Given data Block Start

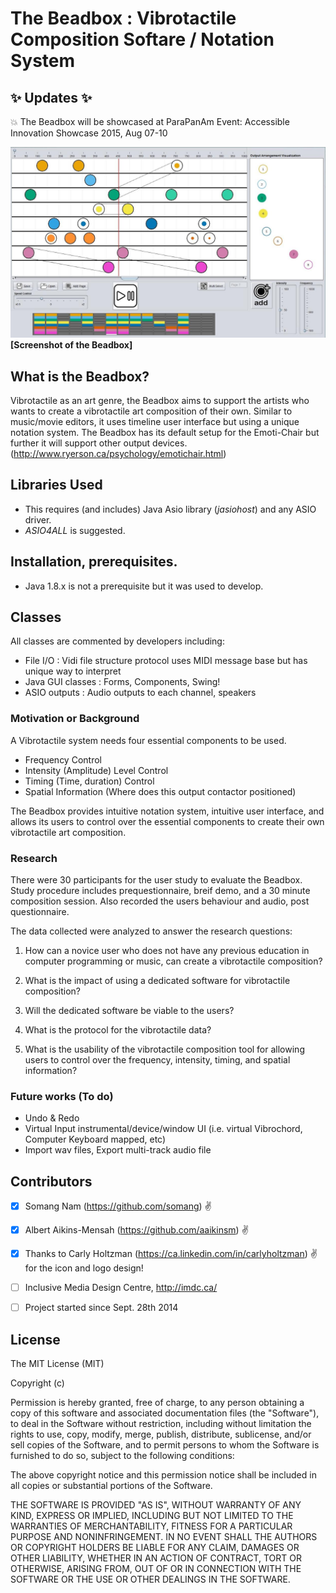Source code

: # The Beadbox : Vibrotactile Composition Softare / Notation System

## :sparkles: Updates :sparkles:
:boom: The Beadbox will be showcased at ParaPanAm Event: Accessible Innovation Showcase 2015, Aug 07-10

![alt text](https://github.com/somang/TheBeadbox/blob/master/TheBeadbox/resources/Screenshot.jpg "Screenshot")
**[Screenshot of the Beadbox]**

## What is the Beadbox?
Vibrotactile as an art genre, the Beadbox aims to support the artists who wants to create a vibrotactile art composition of their own. Similar to music/movie editors, it uses timeline user interface but using a unique notation system. The Beadbox has its default setup for the Emoti-Chair but further it will support other output devices. (http://www.ryerson.ca/psychology/emotichair.html)

## Libraries Used
- This requires (and includes) Java Asio library (_jasiohost_) and any ASIO driver.
- _ASIO4ALL_ is suggested.

## Installation, prerequisites.
- Java 1.8.x is not a prerequisite but it was used to develop.

## Classes
All classes are commented by developers including:
- File I/O : Vidi file structure protocol uses MIDI message base but has unique way to interpret
- Java GUI classes : Forms, Components, Swing!
- ASIO outputs : Audio outputs to each channel, speakers

### Motivation or Background
A Vibrotactile system needs four essential components to be used.
* Frequency Control
* Intensity (Amplitude) Level Control
* Timing (Time, duration) Control
* Spatial Information (Where does this output contactor positioned)

The Beadbox provides intuitive notation system, intuitive user interface, and allows its users to control over the essential components to create their own vibrotactile art composition.

### Research
There were 30 participants for the user study to evaluate the Beadbox.
Study procedure includes prequestionnaire, breif demo, and a 30 minute composition session.
Also recorded the users behaviour and audio, post questionnaire.

The data collected were analyzed to answer the research questions:

1. How can a novice user who does not have any previous education in computer programming or music, can create a vibrotactile composition?

2. What is the impact of using a dedicated software for vibrotactile composition?

3. Will the dedicated software be viable to the users?

4. What is the protocol for the vibrotactile data?

5. What is the usability of the vibrotactile composition tool for allowing users to control over the frequency, intensity, timing, and spatial information?


### Future works (To do)
- Undo & Redo 
- Virtual Input instrumental/device/window UI (i.e. virtual Vibrochord, Computer Keyboard mapped, etc)
- Import wav files, Export multi-track audio file

## Contributors
- [x] Somang Nam (https://github.com/somang) :v:
- [x] Albert Aikins-Mensah (https://github.com/aaikinsm) :v:
- [x] Thanks to Carly Holtzman (https://ca.linkedin.com/in/carlyholtzman) :v: for the icon and logo design!
- [ ] Inclusive Media Design Centre, http://imdc.ca/
- [ ] Project started since Sept. 28th 2014



## License

The MIT License (MIT)

Copyright (c) <year> <copyright holders>

Permission is hereby granted, free of charge, to any person obtaining a copy
of this software and associated documentation files (the "Software"), to deal
in the Software without restriction, including without limitation the rights
to use, copy, modify, merge, publish, distribute, sublicense, and/or sell
copies of the Software, and to permit persons to whom the Software is
furnished to do so, subject to the following conditions:

The above copyright notice and this permission notice shall be included in
all copies or substantial portions of the Software.

THE SOFTWARE IS PROVIDED "AS IS", WITHOUT WARRANTY OF ANY KIND, EXPRESS OR
IMPLIED, INCLUDING BUT NOT LIMITED TO THE WARRANTIES OF MERCHANTABILITY,
FITNESS FOR A PARTICULAR PURPOSE AND NONINFRINGEMENT. IN NO EVENT SHALL THE
AUTHORS OR COPYRIGHT HOLDERS BE LIABLE FOR ANY CLAIM, DAMAGES OR OTHER
LIABILITY, WHETHER IN AN ACTION OF CONTRACT, TORT OR OTHERWISE, ARISING FROM,
OUT OF OR IN CONNECTION WITH THE SOFTWARE OR THE USE OR OTHER DEALINGS IN
THE SOFTWARE.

Given data Block End

### Exercise directions
Every line from the line containing "- Virtual Input" through the line containing "copies of the" in the records above must be retyped exactly. Leave out the rest.

### The completed task
- Virtual Input instrumental/device/window UI (i.e. virtual Vibrochord, Computer Keyboard mapped, etc)
- Import wav files, Export multi-track audio file

## Contributors
- [x] Somang Nam (https://github.com/somang) :v:
- [x] Albert Aikins-Mensah (https://github.com/aaikinsm) :v:
- [x] Thanks to Carly Holtzman (https://ca.linkedin.com/in/carlyholtzman) :v: for the icon and logo design!
- [ ] Inclusive Media Design Centre, http://imdc.ca/
- [ ] Project started since Sept. 28th 2014



## License

The MIT License (MIT)

Copyright (c) <year> <copyright holders>

Permission is hereby granted, free of charge, to any person obtaining a copy
of this software and associated documentation files (the "Software"), to deal
in the Software without restriction, including without limitation the rights
to use, copy, modify, merge, publish, distribute, sublicense, and/or sell
copies of the Software, and to permit persons to whom the Software is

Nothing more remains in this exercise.